Harvey Weinstein has employed you as a consultant to brief him on film performance in the Australian cinema industry over the years 1997-2007. You have obtained some data on film revenues and associated variables from the Motion Picture Distributors Association of Australia (MPDAA). The file ‘Film data.xls' contains data on the top 100 films at the Australian box office for each of the years 1997-2007. However, due to some missing data (on budget) the sample is reduced and only includes 992 films with complete information. The following table provides descriptions of the data provided in the ‘Film data.xls' file:

2221_Confidence interval for expected revenue.png

a) To get a sense of the data, provide two well labeled scatter-plots of 1) revenue vs. budget, and 2) revenue vs. screens. Also, provide a correlation matrix of these three variables

b) After speaking to an industry expert, they tell you that budget and screens are the most important determinants of film success at the box office (advertising is important too, the expert tells you, but you don't have data on that). Produce a regression with ‘revenue' as the dependent variable and ‘budget' and ‘screens' as the independent variables. Interpret the regression coefficients.

c) With your regression results of part b), provide residual plots vs. each independent variable. Also, provide a histogram of the (standardised) residuals. Comment on the nature of the residuals based upon these three plots.

d) You show your results and plots to your econometrics professor at university and he tells you that you may have an issue with non-normal errors caused by outliers.
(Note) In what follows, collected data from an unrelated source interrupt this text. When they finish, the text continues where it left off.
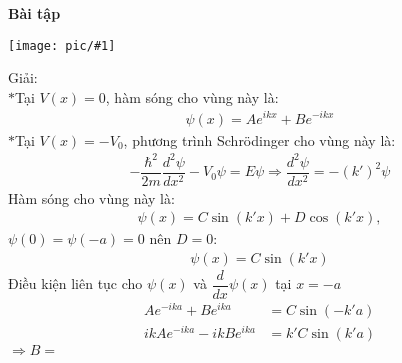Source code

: \documentclass{report}
\newcommand{\image}[1]{
	\begin{center}
		\texttt{[image: pic/\#1]}
	\end{center}
}
\newcommand{\f}[2]{\dfrac{#1}{#2}}
\begin{document}
\textbf{Bài tập}
\image{prob10_5.png}
Giải:\\
$\ast$Tại $V(x) = 0$, hàm sóng cho vùng này là:
\begin{align*}
	\psi(x) = A e^{ikx} + B e^{-ikx}
\end{align*}
$\ast$Tại $V(x) = -V_0$, phương trình Schr\"{o}dinger cho vùng này là:
\begin{align*}
	-\f{\hbar^2}{2m}\f{d^2\psi}{dx^2} - V_0 \psi = E\psi \Rightarrow \f{d^2\psi}{dx^2} = -(k')^2\psi
\end{align*}
Hàm sóng cho vùng này là:
\begin{align*}
	\psi(x) = C \sin(k'x) + D\cos(k'x),
\end{align*}
$\psi (0) = \psi (-a) = 0$ nên $D = 0$:
\begin{align*}
	\psi(x) = C \sin(k'x)
\end{align*}
Điều kiện liên tục cho $\psi(x)$ và $\f{d}{dx}\psi(x)$ tại $x= - a$
\begin{align*}
	 A e^{-ika} + B e^{ika} & = C \sin(-k'a) \\ 
	 ik A e^{-ika} -  ik B e^{ika} & = k' C \sin(k'a)
\end{align*}
$\Rightarrow B = $
\end{document}
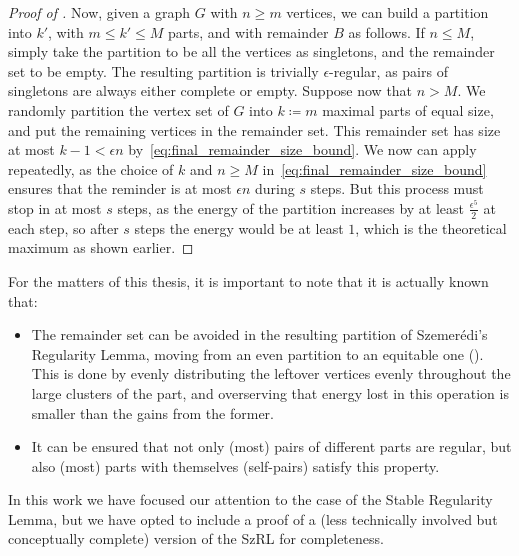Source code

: \begin{proof}[Proof of ]
            Now, given a graph $G$ with $n \geq m$ vertices, we can build a partition into $k'$, with $m \leq k' \leq M$
            parts, and with remainder $B$ as follows.
            If $n \leq M$, simply take the partition to be all the vertices as singletons, and the remainder set to be empty.
            The resulting partition is trivially $\epsilon$-regular, as pairs of singletons are always either complete or empty.
            Suppose now that $n > M$.
            We randomly partition the vertex set of $G$ into $k \coloneqq m$ maximal parts of equal size, and put the remaining
            vertices in the remainder set.
            This remainder set has size at most $k - 1 < \epsilon n$ by~\eqref{eq:final_remainder_size_bound}.
            We now can apply  repeatedly,
            as the choice of $k$ and $n\geq M$ in~\eqref{eq:final_remainder_size_bound} ensures that the reminder is
            at most $\epsilon n$ during $s$ steps.
            But this process must stop in at most $s$ steps, as the energy of the partition increases by at least
            $\frac{\epsilon^5}{2}$ at each step, so after $s$ steps the energy would be at least $1$, which is the theoretical
            maximum as shown earlier.
        \end{proof}

        For the matters of this thesis, it is important to note that it is actually known that:
        \begin{itemize}
            \item \label{itm:regular_partition_with_no_remainder}
                The remainder set can be avoided in the resulting partition of Szemerédi's Regularity Lemma,
                moving from an even partition to an equitable one ().
                This is done by evenly distributing the leftover vertices evenly throughout the large clusters of the
                part, and overserving that energy lost in this operation is smaller than the gains from the former.
            \item \label{itm:regular_partition_with_regular_self_pairs}
                It can be ensured that not only (most) pairs of different parts are regular, but also (most) parts
                with themselves (self-pairs) satisfy this property.
        \end{itemize}

        In this work we have focused our attention to the case of the Stable Regularity Lemma, but we have opted to
        include a proof of a (less technically involved but conceptually complete) version of the SzRL for completeness.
He suggests you transform the revenue, screens, and budget data into natural logarithms and re-estimate the equation, which you do. Provide results of the new regression and interpret the regression coefficients [Hint: d lnY/d lnX = (dY/dX)*(X/Y) = (dY/Y)/(dX/X)].

e) With your new regression results of part d), provide residual plots vs. each independent variable. Also, provide a histogram of the (standardised) residuals. Comment on the nature of the new residuals based upon these three plots.

f) You discuss the results with the industry expert again. They tell you that apart from screens and budget, films with A-list stars and films which are sequels generally earn more at the box office. Therefore you decide to include these dummy variables in your updated model from part d). Are these new variables individually significant in the updated model? Do their coefficients' signs support the expert's intuition?

g) You are about to prepare your final report when an old friend calls you on the phone. You tell your friend about the project because they go to film school and you suspect they might find it interesting. Your friend wonders whether genre and rating might be important as well. You have data on these variables but need to construct some more dummy variables. Treating ‘Other' and ‘G' as the base categories for ‘genre' and ‘rating', respectively; estimate the new model and provide a partial-F test to test whether the extra variables are worthwhile adding assuming 5% level of significance.

h) You decide to present the model you estimated in f) to Harvey. You ring him on the phone to request a meeting and let him know that you've completed the work. He asks one more request of you: to provide a point estimate of revenue for a film he is planning on releasing in Australian cinemas soon. The film has a budget of $200,000,000, will release on a maximum of 250 screen, features an A list actor, and is also a sequel. Calculate the prediction of how much revenue this film might earn given this information (Hint: be mindful of the (natural) log transformations you have made).

i) Before the final meeting with Harvey, you remember from your ECMT1010 course that it would be better to provide an estimate of the average value of revenue (for the given values of the independent variables) by presenting a confidence interval for the conditional mean (recall equation 13.12 in Black 2E/3E). Because you've been paying close attention in class, you realise the confidence intervals computed by KaddStat are not the ones you are after and the equation you learnt in ECMT1010 is only suitable for simple regression, and not multiple regression.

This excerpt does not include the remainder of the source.